Human and economic development


There can be no sustained economic development without strong successes in both human development and economic growth. Development strategy, therefore, requires major public commitments to social sectors, especially health and education, and to improvements in the business environment to promote large-scale private investments needed for economic growth, says NIRUPAM BAJPAI.

The Centre needs to review and reorient its fiscal policies to hasten the pace of development. In doing so, three goals need to be kept in mind. First, fiscal consolidation. Second, the expenditure should be shifted from economic sectors where the private sector can carry the investment burden, to social sectors (health and education) where increased public spending is vital. Third, the social programme should be redesigned to make maximal impact per rupee spent.

Life-line tariffs

India should move away from its current wasteful subsidy system in which items such as electricity and water are provided at highly subsidised rates (or for free!), with most of the subsidy being taken up by the richer farmers. The result is an expensive subsidy system where most of the benefits fail to reach the poor farmers. This can be replaced by "life-line tariffs," in which all of India's below-poverty-line rural citizens would be ensured a fixed, but limited amount of, say, electricity at zero price, to ensure that every family can at least meet its basic needs. Above that fixed amount, families would be charged a proper tariff to cover the costs of supplying those services in amounts in excess of basic needs.

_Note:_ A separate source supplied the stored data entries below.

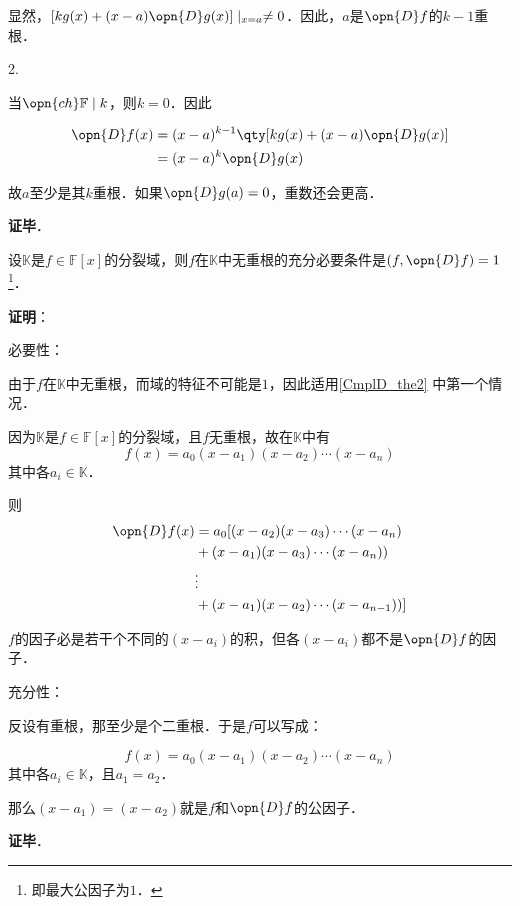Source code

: 显然，$[kg(x)+(x-a)\opn{D}g(x)]\mid_{x=a}\neq 0$．因此，$a$是$\opn{D}f$的$k-1$重根．


2. 

当$\opn{ch}\mathbb{F}\mid k$，则$k=0$．因此

\begin{equation}
\begin{aligned}
\opn{D}f(x)&=(x-a)^{k-1}\qty[kg(x)+(x-a)\opn{D}g(x)]\\
&=(x-a)^k\opn{D}g(x)
\end{aligned}
\end{equation}

故$a$至少是其$k$重根．如果$\opn{D}g(a)=0$，重数还会更高．

\textbf{证毕}．



\begin{corollary}{}
设$\mathbb{K}$是$f\in\mathbb{F}[x]$的分裂域，则$f$在$\mathbb{K}$中无重根的充分必要条件是$(f, \opn{D}f)=1$\footnote{即最大公因子为$1$．}．
\end{corollary}

\textbf{证明}：

必要性：

由于$f$在$\mathbb{K}$中无重根，而域的特征不可能是$1$，因此适用\autoref{CmplD_the2} 中第一个情况．

因为$\mathbb{K}$是$f\in\mathbb{F}[x]$的分裂域，且$f$无重根，故在$\mathbb{K}$中有
\begin{equation}
f(x) = a_0(x-a_1)(x-a_2)\cdots(x-a_n)
\end{equation}
其中各$a_i\in\mathbb{K}$．

则
\begin{equation}
\begin{aligned}
\opn{D}f(x) &= a_0[(x-a_2)(x-a_3)\cdots(x-a_n)\\
&+(x-a_1)(x-a_3)\cdots(x-a_n))\\
&\vdots\\
&+(x-a_1)(x-a_2)\cdots(x-a_{n-1}))
]
\end{aligned}
\end{equation}

$f$的因子必是若干个不同的$(x-a_i)$的积，但各$(x-a_i)$都不是$\opn{D}f$的因子．

充分性：

反设有重根，那至少是个二重根．于是$f$可以写成：

\begin{equation}
f(x) = a_0(x-a_1)(x-a_2)\cdots(x-a_n)
\end{equation}
其中各$a_i\in\mathbb{K}$，且$a_1=a_2$．

那么$(x-a_1)=(x-a_2)$就是$f$和$\opn{D}f$的公因子．

\textbf{证毕}．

This strategy — free access to meet basic needs, and an unsubsidised price for amounts above the basic needs — would save vast sums of money for the budget, and still ensure that the poor have guaranteed free access to meet their essential needs. The saving on subsidies could then be used to increase investment in priority areas such as health, education, irrigation, electricity, and so on.

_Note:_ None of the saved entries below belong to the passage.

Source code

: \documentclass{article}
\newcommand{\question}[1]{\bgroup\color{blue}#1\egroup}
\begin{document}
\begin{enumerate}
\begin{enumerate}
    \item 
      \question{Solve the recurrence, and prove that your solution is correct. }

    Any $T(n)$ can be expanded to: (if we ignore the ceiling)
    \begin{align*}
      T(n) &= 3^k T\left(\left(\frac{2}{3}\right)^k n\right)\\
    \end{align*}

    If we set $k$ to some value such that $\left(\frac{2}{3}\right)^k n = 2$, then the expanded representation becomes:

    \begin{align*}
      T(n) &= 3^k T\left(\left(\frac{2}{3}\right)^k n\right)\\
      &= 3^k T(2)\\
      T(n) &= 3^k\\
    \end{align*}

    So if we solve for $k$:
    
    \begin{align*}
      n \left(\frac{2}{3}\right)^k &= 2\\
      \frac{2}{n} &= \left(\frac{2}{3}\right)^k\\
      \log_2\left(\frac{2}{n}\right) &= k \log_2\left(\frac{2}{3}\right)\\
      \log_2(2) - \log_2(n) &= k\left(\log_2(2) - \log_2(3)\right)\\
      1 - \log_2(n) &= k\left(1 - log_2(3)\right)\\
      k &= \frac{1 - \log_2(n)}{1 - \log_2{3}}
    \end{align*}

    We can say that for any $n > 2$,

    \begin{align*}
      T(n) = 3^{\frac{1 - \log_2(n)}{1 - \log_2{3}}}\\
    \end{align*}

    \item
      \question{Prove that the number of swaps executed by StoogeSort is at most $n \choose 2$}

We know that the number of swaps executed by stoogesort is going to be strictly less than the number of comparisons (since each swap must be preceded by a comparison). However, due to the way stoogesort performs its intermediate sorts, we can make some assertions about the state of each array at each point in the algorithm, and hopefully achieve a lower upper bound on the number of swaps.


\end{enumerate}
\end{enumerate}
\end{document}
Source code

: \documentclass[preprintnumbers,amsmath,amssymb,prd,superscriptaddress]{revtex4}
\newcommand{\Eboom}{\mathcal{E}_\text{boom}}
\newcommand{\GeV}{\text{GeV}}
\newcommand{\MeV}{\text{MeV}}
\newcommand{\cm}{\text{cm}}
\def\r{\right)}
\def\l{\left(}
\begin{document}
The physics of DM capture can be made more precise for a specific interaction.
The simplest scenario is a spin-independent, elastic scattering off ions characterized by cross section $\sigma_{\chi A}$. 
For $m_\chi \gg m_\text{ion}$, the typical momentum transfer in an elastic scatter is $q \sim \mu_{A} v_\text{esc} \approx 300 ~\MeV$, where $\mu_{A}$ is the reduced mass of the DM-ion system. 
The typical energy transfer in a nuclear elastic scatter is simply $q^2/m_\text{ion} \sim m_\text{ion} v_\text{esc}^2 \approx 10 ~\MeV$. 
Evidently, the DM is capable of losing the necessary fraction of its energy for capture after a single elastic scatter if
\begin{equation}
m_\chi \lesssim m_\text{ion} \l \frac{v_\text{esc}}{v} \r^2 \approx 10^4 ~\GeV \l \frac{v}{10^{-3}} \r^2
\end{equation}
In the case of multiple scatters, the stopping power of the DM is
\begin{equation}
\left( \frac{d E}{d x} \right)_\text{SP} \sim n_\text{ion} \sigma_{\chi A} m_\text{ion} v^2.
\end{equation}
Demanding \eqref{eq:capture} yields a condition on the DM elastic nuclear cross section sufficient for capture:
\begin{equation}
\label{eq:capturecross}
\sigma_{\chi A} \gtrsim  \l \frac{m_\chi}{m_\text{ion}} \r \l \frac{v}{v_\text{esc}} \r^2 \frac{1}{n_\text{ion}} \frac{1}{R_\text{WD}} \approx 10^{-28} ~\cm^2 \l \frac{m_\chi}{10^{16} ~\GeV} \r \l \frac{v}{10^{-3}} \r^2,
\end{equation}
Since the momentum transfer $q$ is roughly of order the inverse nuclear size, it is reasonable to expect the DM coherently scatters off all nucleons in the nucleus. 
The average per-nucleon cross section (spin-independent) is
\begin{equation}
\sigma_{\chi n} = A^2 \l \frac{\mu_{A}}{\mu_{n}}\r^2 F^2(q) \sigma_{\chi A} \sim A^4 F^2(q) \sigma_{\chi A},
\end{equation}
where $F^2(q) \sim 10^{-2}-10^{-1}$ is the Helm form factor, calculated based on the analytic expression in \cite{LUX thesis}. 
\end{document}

Social spending should rise, including major increase for health and education. Most of this should come from cuts in existing expenditure rather than from increases in taxation as a per cent of GDP. Current government spending (of the Centre and the States) is already around one-third of GDP, which is quite high compared to other developing countries in India's income range. If India were to increase expenditure further as a per cent of GDP, it would have a difficult time raising the internal tax revenues to cover the spending programme.

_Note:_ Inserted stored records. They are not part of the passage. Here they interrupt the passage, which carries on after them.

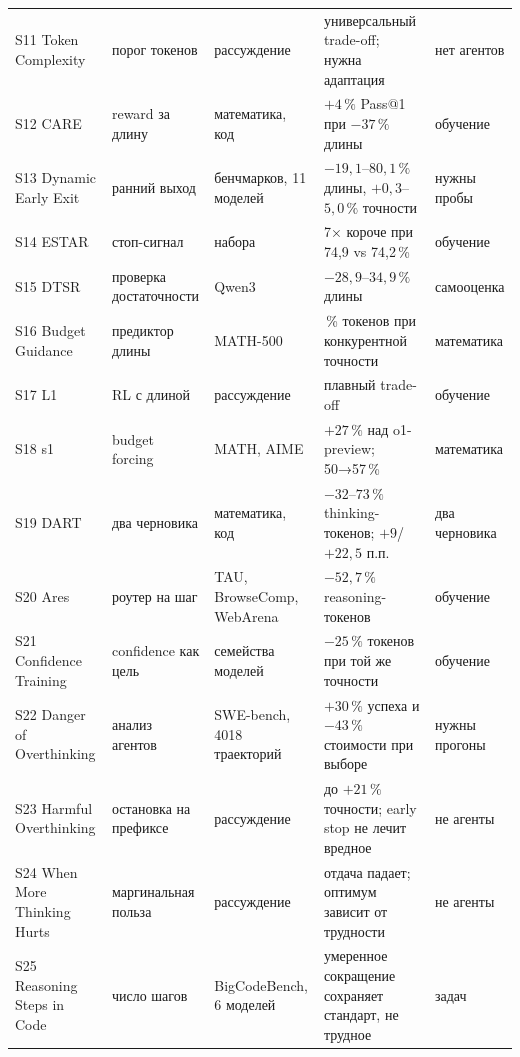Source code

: \documentclass[11pt,a4paper]{article}
\begin{document}
{\begin{longtable}{@{}>{\raggedright\arraybackslash}p{2.6cm}>{\raggedright\arraybackslash}p{3.2cm}>{\raggedright\arraybackslash}p{3.2cm}>{\raggedright\arraybackslash}p{3.4cm}>{\raggedright\arraybackslash}p{3.0cm}@{}}
S11 Token Complexity \cite{lee2025wellllms} & порог токенов & рассуждение & универсальный trade-off; нужна адаптация & нет агентов \\
S12 CARE \cite{he2026thinkor} & reward за длину & математика, код & $+4\,\%$ Pass@1 при $-37\,\%$ длины & обучение \\
S13 Dynamic Early Exit \cite{yang2025dynamicearly} & ранний выход & 10 бенчмарков, 11 моделей & $-19{,}1$--$80{,}1\,\%$ длины, $+0{,}3$--$5{,}0\,\%$ точности & нужны пробы \\
S14 ESTAR \cite{wang2026estarearly} & стоп-сигнал & 4 набора & 3{,}7× короче при 74{,}9 vs 74{,}2\,\% & обучение \\
S15 DTSR \cite{xiang2026thinkingenough} & проверка достаточности & Qwen3 & $-28{,}9$--$34{,}9\,\%$ длины & самооценка \\
S16 Budget Guidance \cite{li2025steeringllm} & предиктор длины & MATH-500 & 63\,\% токенов при конкурентной точности & математика \\
S17 L1 \cite{aggarwal2025l1controlling} & RL с длиной & рассуждение & плавный trade-off & обучение \\
S18 s1 \cite{muennighoff2025s1simple} & budget forcing & MATH, AIME & $+27\,\%$ над o1-preview; 50→57\,\% & математика \\
S19 DART \cite{lee2026dartdraft} & два черновика & математика, код & $-32$--$73\,\%$ thinking-токенов; $+9$/$+22{,}5$ п.п. & два черновика \\
S20 Ares \cite{yang2026aresadaptive} & роутер на шаг & TAU, BrowseComp, WebArena & $-52{,}7\,\%$ reasoning-токенов & обучение \\
S21 Confidence Training \cite{hosseini2026learningstop} & confidence как цель & 4 семейства моделей & $-25\,\%$ токенов при той же точности & обучение \\
S22 Danger of Overthinking \cite{cuadron2025dangeroverthinking} & анализ агентов & SWE-bench, 4018 траекторий & $+30\,\%$ успеха и $-43\,\%$ стоимости при выборе & нужны прогоны \\
S23 Harmful Overthinking \cite{caldarella2026thinkingpast} & остановка на префиксе & рассуждение & до $+21\,\%$ точности; early stop не лечит вредное & не агенты \\
S24 When More Thinking Hurts \cite{zhou2026thinkinghurts} & маргинальная польза & рассуждение & отдача падает; оптимум зависит от трудности & не агенты \\
S25 Reasoning Steps in Code \cite{xue2025empiricalstudy} & число шагов & BigCodeBench, 6 моделей & умеренное сокращение сохраняет стандарт, не трудное & 100 задач \\

\end{longtable}}
\end{document}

Ways to reduce expenditure

The prime areas of potential central expenditure reduction over a three-year period, beginning with the upcoming Budget, in February 2007, are:

Disinvestment of PSUs;

Closure of loss-making PSUs;

Reduced bureaucracy; and

Reduction in subsidies.

For instance, in terms of pruning the bureaucracy, the Sixth Pay Commission should consider a freeze on new employment matched by normal attrition through retirement and death. On an average, about 1,25,000 Central government employees are taken off the payroll each year due to these reasons. Implementation of such an approach over four years could result in a reduction in the Centre's employment by approximately 12.3 per cent, or a reduction of around half a million employees from the current total of about four million.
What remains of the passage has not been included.